The response should consist of the data reproduced word for word.
#### RECORD EXTRACTS
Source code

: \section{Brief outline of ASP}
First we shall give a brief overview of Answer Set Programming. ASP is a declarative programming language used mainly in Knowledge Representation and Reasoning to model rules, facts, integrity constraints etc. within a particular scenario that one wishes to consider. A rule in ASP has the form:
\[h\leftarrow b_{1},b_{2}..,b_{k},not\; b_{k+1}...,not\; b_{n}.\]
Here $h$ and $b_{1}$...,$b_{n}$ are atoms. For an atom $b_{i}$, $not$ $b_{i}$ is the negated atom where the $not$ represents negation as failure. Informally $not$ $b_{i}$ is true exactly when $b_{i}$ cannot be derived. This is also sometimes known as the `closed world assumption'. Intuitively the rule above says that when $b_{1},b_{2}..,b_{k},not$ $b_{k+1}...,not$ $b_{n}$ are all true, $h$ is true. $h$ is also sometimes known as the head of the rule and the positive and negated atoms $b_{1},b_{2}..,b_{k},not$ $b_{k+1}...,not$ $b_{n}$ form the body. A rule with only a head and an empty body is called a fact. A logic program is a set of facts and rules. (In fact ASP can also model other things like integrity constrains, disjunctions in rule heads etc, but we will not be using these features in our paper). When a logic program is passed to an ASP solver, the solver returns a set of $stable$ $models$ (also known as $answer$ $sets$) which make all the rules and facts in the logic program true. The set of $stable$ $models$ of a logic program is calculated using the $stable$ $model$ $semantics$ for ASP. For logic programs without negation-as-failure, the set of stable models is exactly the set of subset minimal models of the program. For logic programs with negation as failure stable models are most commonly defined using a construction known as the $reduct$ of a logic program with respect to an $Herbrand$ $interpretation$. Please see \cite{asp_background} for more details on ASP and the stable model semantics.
########
▶ RESULT BELOW:
Source code

: \section{Brief outline of ASP}
First we shall give a brief overview of Answer Set Programming. ASP is a declarative programming language used mainly in Knowledge Representation and Reasoning to model rules, facts, integrity constraints etc. within a particular scenario that one wishes to consider. A rule in ASP has the form:
\[h\leftarrow b_{1},b_{2}..,b_{k},not\; b_{k+1}...,not\; b_{n}.\]
Here $h$ and $b_{1}$...,$b_{n}$ are atoms. For an atom $b_{i}$, $not$ $b_{i}$ is the negated atom where the $not$ represents negation as failure. Informally $not$ $b_{i}$ is true exactly when $b_{i}$ cannot be derived. This is also sometimes known as the `closed world assumption'. Intuitively the rule above says that when $b_{1},b_{2}..,b_{k},not$ $b_{k+1}...,not$ $b_{n}$ are all true, $h$ is true. $h$ is also sometimes known as the head of the rule and the positive and negated atoms $b_{1},b_{2}..,b_{k},not$ $b_{k+1}...,not$ $b_{n}$ form the body. A rule with only a head and an empty body is called a fact. A logic program is a set of facts and rules. (In fact ASP can also model other things like integrity constrains, disjunctions in rule heads etc, but we will not be using these features in our paper). When a logic program is passed to an ASP solver, the solver returns a set of $stable$ $models$ (also known as $answer$ $sets$) which make all the rules and facts in the logic program true. The set of $stable$ $models$ of a logic program is calculated using the $stable$ $model$ $semantics$ for ASP. For logic programs without negation-as-failure, the set of stable models is exactly the set of subset minimal models of the program. For logic programs with negation as failure stable models are most commonly defined using a construction known as the $reduct$ of a logic program with respect to an $Herbrand$ $interpretation$. Please see \cite{asp_background} for more details on ASP and the stable model semantics.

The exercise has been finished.